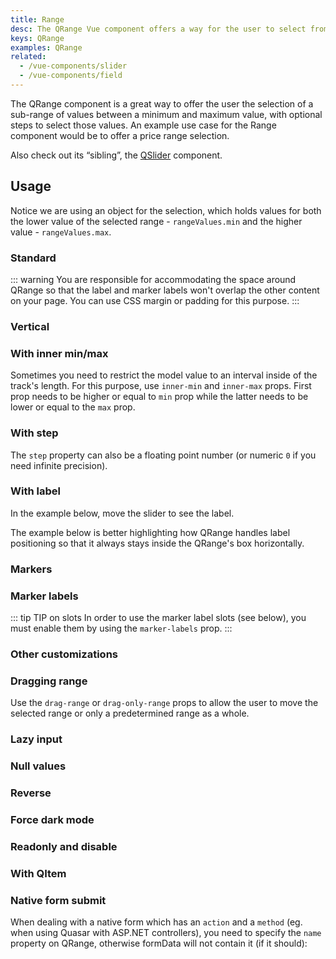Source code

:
 ```yaml
---
title: Range
desc: The QRange Vue component offers a way for the user to select from a sub-range of values between a maximum and maximum value, with optional steps.
keys: QRange
examples: QRange
related:
  - /vue-components/slider
  - /vue-components/field
---
```

The QRange component is a great way to offer the user the selection of a sub-range of values between a minimum and maximum value, with optional steps to select those values. An example use case for the Range component would be to offer a price range selection.

Also check out its “sibling”, the [QSlider](/vue-components/slider) component.

<doc-api file="QRange" />

## Usage

Notice we are using an object for the selection, which holds values for both the lower value of the selected range - `rangeValues.min` and the higher value - `rangeValues.max`.

### Standard

::: warning
You are responsible for accommodating the space around QRange so that the label and marker labels won't overlap the other content on your page. You can use CSS margin or padding for this purpose.
:::

<doc-example title="Standard" file="Standard" />

### Vertical

<doc-example title="Vertical orientation" file="Vertical" />

### With inner min/max <q-badge align="top" color="brand-primary" label="v2.4+" />

Sometimes you need to restrict the model value to an interval inside of the track's length. For this purpose, use `inner-min` and `inner-max` props. First prop needs to be higher or equal to `min` prop while the latter needs to be lower or equal to the `max` prop.

<doc-example title="Inner min/max" file="InnerMinMax" />

### With step

<doc-example title="With Step" file="Step" />

The `step` property can also be a floating point number (or numeric `0` if you need infinite precision).

<doc-example title="Floating point" file="FloatingPoint" />

<doc-example title="Snaps to steps" file="Snap" />

### With label

In the example below, move the slider to see the label.

<doc-example title="With label" file="Label" />

<doc-example title="Always display label" file="LabelAlways" />

<doc-example title="Custom label values" file="LabelValue" />

The example below is better highlighting how QRange handles label positioning so that it always stays inside the QRange's box horizontally.

<doc-example title="Long label" file="LabelLong" />

### Markers

<doc-example title="Markers" file="Markers" />

### Marker labels <q-badge align="top" color="brand-primary" label="v2.4+" />

<doc-example title="Marker labels" file="MarkerLabels" />

::: tip TIP on slots
In order to use the marker label slots (see below), you must enable them by using the `marker-labels` prop.
:::

<doc-example title="Marker label slots" file="MarkerLabelSlots" />

### Other customizations <q-badge align="top" color="brand-primary" label="v2.4+" />

<doc-example title="Color customizations" file="RangeColoring" />

<doc-example title="Hide selection bar" file="NoSelection" />

<doc-example title="Custom track images" file="TrackImages" />

<doc-example title="Track & thumb size" file="RangeSizes" />

### Dragging range

Use the `drag-range` or `drag-only-range` props to allow the user to move the selected range or only a predetermined range as a whole.

<doc-example title="Drag range" file="Drag" />

<doc-example title="Drag range + snap to step" file="DragSnap" />

<doc-example title="Drag only range (fixed interval)" file="DragOnly" />

### Lazy input

<doc-example title="Lazy input" file="Lazy" />

### Null values

<doc-example title="Null values" file="Null" />

### Reverse

<doc-example title="In reverse" file="Reverse" />

### Force dark mode

<doc-example title="Force dark mode" file="Dark" />

### Readonly and disable

<doc-example title="Readonly" file="Readonly" />

<doc-example title="Disable" file="Disable" />

### With QItem

<doc-example title="With QItem" file="List" />

### Native form submit

When dealing with a native form which has an `action` and a `method` (eg. when using Quasar with ASP.NET controllers), you need to specify the `name` property on QRange, otherwise formData will not contain it (if it should):

<doc-example title="Native form" file="NativeForm" />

### WHAT IS NEEDED
Since only the text is needed, retype the data above exactly and omit the pictures.

### OUTPUT OF THE TASK
Source code

:
 ```yaml
---
title: Range
desc: The QRange Vue component offers a way for the user to select from a sub-range of values between a maximum and maximum value, with optional steps.
keys: QRange
examples: QRange
related:
  - /vue-components/slider
  - /vue-components/field
---
```

The QRange component is a great way to offer the user the selection of a sub-range of values between a minimum and maximum value, with optional steps to select those values. An example use case for the Range component would be to offer a price range selection.

Also check out its “sibling”, the [QSlider](/vue-components/slider) component.

<doc-api file="QRange" />

## Usage

Notice we are using an object for the selection, which holds values for both the lower value of the selected range - `rangeValues.min` and the higher value - `rangeValues.max`.

### Standard

::: warning
You are responsible for accommodating the space around QRange so that the label and marker labels won't overlap the other content on your page. You can use CSS margin or padding for this purpose.
:::

<doc-example title="Standard" file="Standard" />

### Vertical

<doc-example title="Vertical orientation" file="Vertical" />

### With inner min/max <q-badge align="top" color="brand-primary" label="v2.4+" />

Sometimes you need to restrict the model value to an interval inside of the track's length. For this purpose, use `inner-min` and `inner-max` props. First prop needs to be higher or equal to `min` prop while the latter needs to be lower or equal to the `max` prop.

<doc-example title="Inner min/max" file="InnerMinMax" />

### With step

<doc-example title="With Step" file="Step" />

The `step` property can also be a floating point number (or numeric `0` if you need infinite precision).

<doc-example title="Floating point" file="FloatingPoint" />

<doc-example title="Snaps to steps" file="Snap" />

### With label

In the example below, move the slider to see the label.

<doc-example title="With label" file="Label" />

<doc-example title="Always display label" file="LabelAlways" />

<doc-example title="Custom label values" file="LabelValue" />

The example below is better highlighting how QRange handles label positioning so that it always stays inside the QRange's box horizontally.

<doc-example title="Long label" file="LabelLong" />

### Markers

<doc-example title="Markers" file="Markers" />

### Marker labels <q-badge align="top" color="brand-primary" label="v2.4+" />

<doc-example title="Marker labels" file="MarkerLabels" />

::: tip TIP on slots
In order to use the marker label slots (see below), you must enable them by using the `marker-labels` prop.
:::

<doc-example title="Marker label slots" file="MarkerLabelSlots" />

### Other customizations <q-badge align="top" color="brand-primary" label="v2.4+" />

<doc-example title="Color customizations" file="RangeColoring" />

<doc-example title="Hide selection bar" file="NoSelection" />

<doc-example title="Custom track images" file="TrackImages" />

<doc-example title="Track & thumb size" file="RangeSizes" />

### Dragging range

Use the `drag-range` or `drag-only-range` props to allow the user to move the selected range or only a predetermined range as a whole.

<doc-example title="Drag range" file="Drag" />

<doc-example title="Drag range + snap to step" file="DragSnap" />

<doc-example title="Drag only range (fixed interval)" file="DragOnly" />

### Lazy input

<doc-example title="Lazy input" file="Lazy" />

### Null values

<doc-example title="Null values" file="Null" />

### Reverse

<doc-example title="In reverse" file="Reverse" />

### Force dark mode

<doc-example title="Force dark mode" file="Dark" />

### Readonly and disable

<doc-example title="Readonly" file="Readonly" />

<doc-example title="Disable" file="Disable" />

### With QItem

<doc-example title="With QItem" file="List" />

### Native form submit

When dealing with a native form which has an `action` and a `method` (eg. when using Quasar with ASP.NET controllers), you need to specify the `name` property on QRange, otherwise formData will not contain it (if it should):

<doc-example title="Native form" file="NativeForm" />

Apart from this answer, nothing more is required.